One paragraph. Readable by a CRO.
Section 3 — Model card#
From reports/model_card.md. Full sections:
- Intended use — primary use case + foreseeable misuse
- Model details — algorithm, framework, version
- Training data — source, size, statistics, date, hash
- Performance metrics — accuracy, precision/recall, F1, AUC, per-class
- Evaluation data — how the held-out set was constructed; representativeness
- Ethical considerations — protected attributes considered; known limitations
- Caveats + recommendations — what this model should NOT be used for
For RBI / EU AI Act profiles: additional sections for Sutra 7 / Article 13 requirements.

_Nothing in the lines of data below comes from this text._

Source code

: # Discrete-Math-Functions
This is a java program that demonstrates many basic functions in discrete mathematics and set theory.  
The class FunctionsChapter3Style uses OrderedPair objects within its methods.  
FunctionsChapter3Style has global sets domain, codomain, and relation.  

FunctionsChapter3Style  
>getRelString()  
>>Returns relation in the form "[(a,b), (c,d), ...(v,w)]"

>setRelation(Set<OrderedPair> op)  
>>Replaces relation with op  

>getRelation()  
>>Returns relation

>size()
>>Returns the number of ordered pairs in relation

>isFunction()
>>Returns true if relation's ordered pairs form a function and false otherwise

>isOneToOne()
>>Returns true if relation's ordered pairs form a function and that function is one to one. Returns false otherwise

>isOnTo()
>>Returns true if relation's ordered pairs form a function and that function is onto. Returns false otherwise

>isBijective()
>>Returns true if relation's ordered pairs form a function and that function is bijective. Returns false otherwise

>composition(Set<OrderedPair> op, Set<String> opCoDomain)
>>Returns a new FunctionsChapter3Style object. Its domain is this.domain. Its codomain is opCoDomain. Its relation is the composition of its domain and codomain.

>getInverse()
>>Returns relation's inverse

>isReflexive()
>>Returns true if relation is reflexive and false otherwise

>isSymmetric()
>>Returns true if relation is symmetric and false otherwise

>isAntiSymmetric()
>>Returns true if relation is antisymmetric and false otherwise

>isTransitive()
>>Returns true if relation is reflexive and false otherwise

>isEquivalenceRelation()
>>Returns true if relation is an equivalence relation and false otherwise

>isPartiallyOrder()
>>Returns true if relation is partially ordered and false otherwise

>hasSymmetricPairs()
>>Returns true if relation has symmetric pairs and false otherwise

Section 4 — Data governance#
- Data source lineage —
dataset_path,SHA-256of the file at ingest, upstream source if applicable - Columns — name, type, cardinality, missing-ness
- Protected attributes — flagged with legal basis for use
- Data quality score — from
data_validatoragent - Transformations applied — every step from raw data to features, in order
- PII/PHI handling — what was masked, hashed, or excluded (HIPAA profile)
Section 5 — Fairness audit#
From reports/fairness_audit.json. Rendered as:
- Protected attribute table — per-group accuracy, precision, recall, F1
- Metric deltas — demographic parity, equalized odds, equal opportunity; flagged green/yellow/red vs thresholds
- Mitigation actions taken — if any (e.g., reweighting, threshold adjustment per group)

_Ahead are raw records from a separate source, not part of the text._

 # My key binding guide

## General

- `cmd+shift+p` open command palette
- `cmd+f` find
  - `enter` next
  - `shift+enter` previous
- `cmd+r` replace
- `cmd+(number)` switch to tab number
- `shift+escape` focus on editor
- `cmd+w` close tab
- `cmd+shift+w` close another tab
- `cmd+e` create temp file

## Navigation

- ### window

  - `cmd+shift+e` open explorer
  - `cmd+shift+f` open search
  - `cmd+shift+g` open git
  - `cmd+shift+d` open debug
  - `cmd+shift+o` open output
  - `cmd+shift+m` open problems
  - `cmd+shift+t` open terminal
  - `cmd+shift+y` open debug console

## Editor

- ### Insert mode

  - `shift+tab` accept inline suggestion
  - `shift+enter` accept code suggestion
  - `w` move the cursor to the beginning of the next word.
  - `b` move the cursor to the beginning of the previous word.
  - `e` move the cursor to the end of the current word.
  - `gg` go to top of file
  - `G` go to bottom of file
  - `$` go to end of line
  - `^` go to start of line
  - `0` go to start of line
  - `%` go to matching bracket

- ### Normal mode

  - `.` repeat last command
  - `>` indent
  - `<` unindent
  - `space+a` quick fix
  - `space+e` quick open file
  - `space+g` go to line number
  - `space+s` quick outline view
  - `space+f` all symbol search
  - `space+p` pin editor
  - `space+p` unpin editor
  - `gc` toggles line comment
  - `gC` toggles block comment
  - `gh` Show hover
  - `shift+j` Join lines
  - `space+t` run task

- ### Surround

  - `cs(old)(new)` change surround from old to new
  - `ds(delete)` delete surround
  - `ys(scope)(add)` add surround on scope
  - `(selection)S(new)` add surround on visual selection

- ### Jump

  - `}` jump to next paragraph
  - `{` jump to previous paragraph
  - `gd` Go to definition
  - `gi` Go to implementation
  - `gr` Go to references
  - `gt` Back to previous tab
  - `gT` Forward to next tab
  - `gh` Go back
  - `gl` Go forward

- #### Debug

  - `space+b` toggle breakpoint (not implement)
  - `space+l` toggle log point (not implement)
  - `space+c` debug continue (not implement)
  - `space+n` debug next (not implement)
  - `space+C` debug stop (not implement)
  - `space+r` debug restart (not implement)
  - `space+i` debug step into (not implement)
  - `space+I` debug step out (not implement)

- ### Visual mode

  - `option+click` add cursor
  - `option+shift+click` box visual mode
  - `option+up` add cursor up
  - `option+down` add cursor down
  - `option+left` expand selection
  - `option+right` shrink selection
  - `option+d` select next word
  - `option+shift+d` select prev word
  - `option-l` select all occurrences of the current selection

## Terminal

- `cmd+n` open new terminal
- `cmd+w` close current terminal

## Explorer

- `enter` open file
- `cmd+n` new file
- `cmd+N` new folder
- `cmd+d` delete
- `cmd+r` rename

- Residual disparity justification — if any metric is out of threshold, why it was accepted (written by the approver)
For RBI profile (Sutra 4): flags requiring Model Risk Committee sign-off.

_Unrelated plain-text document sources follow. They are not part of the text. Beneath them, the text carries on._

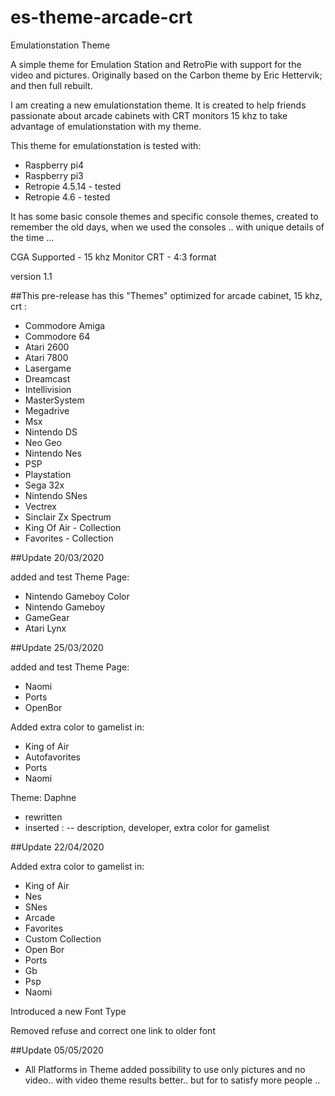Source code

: # es-theme-arcade-crt
Emulationstation Theme

A simple theme for Emulation Station and RetroPie with support for the video and pictures.
Originally based on the Carbon theme by Eric Hettervik; and then full rebuilt.

I am creating a new emulationstation theme. It is created to help friends passionate about arcade cabinets with CRT monitors 15 khz to take advantage of emulationstation with my theme.

This theme for emulationstation is tested with:
- Raspberry pi4
- Raspberry pi3
- Retropie 4.5.14 - tested
- Retropie 4.6 - tested

It has some basic console themes and specific console themes, created to remember the old days, when we used the consoles .. with unique details of the time ...

CGA Supported - 15 khz Monitor CRT - 4:3 format

version 1.1

##This pre-release has this "Themes" optimized for arcade cabinet, 15 khz, crt :

- Commodore Amiga 
- Commodore 64
- Atari 2600
- Atari 7800
- Lasergame
- Dreamcast
- Intellivision
- MasterSystem
- Megadrive
- Msx
- Nintendo DS
- Neo Geo
- Nintendo Nes
- PSP
- Playstation
- Sega 32x
- Nintendo SNes
- Vectrex
- Sinclair Zx Spectrum
- King Of Air - Collection
- Favorites - Collection

##Update 20/03/2020

added and test Theme Page:
- Nintendo Gameboy Color
- Nintendo Gameboy
- GameGear
- Atari Lynx

##Update 25/03/2020

added and test Theme Page:
- Naomi
- Ports
- OpenBor

Added extra color to gamelist in:
- King of Air
- Autofavorites
- Ports
- Naomi

Theme: Daphne
- rewritten
- inserted : 
-- description, developer, extra color for gamelist


##Update 22/04/2020

Added extra color to gamelist in:
- King of Air
- Nes
- SNes
- Arcade
- Favorites
- Custom Collection
- Open Bor
- Ports
- Gb
- Psp
- Naomi

Introduced a new Font Type

Removed refuse and correct one link to older font

##Update 05/05/2020

- All Platforms in Theme
added possibility to use only pictures and no video.. 
with video theme results better.. but for to satisfy more people ..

Section 6 — Explainability#
From reports/shap_explanation.json. Includes:
- Global feature importance chart — top-20 features by mean absolute SHAP value
- Dependence plots — for the top-5 features
- Per-class importance — if multi-class classification
- Surrogate model — if the primary model is black-box (gradient boosting), a trained decision tree surrogate approximates it for regulator comprehension
- Local explanation example — one prediction walked through (anonymized)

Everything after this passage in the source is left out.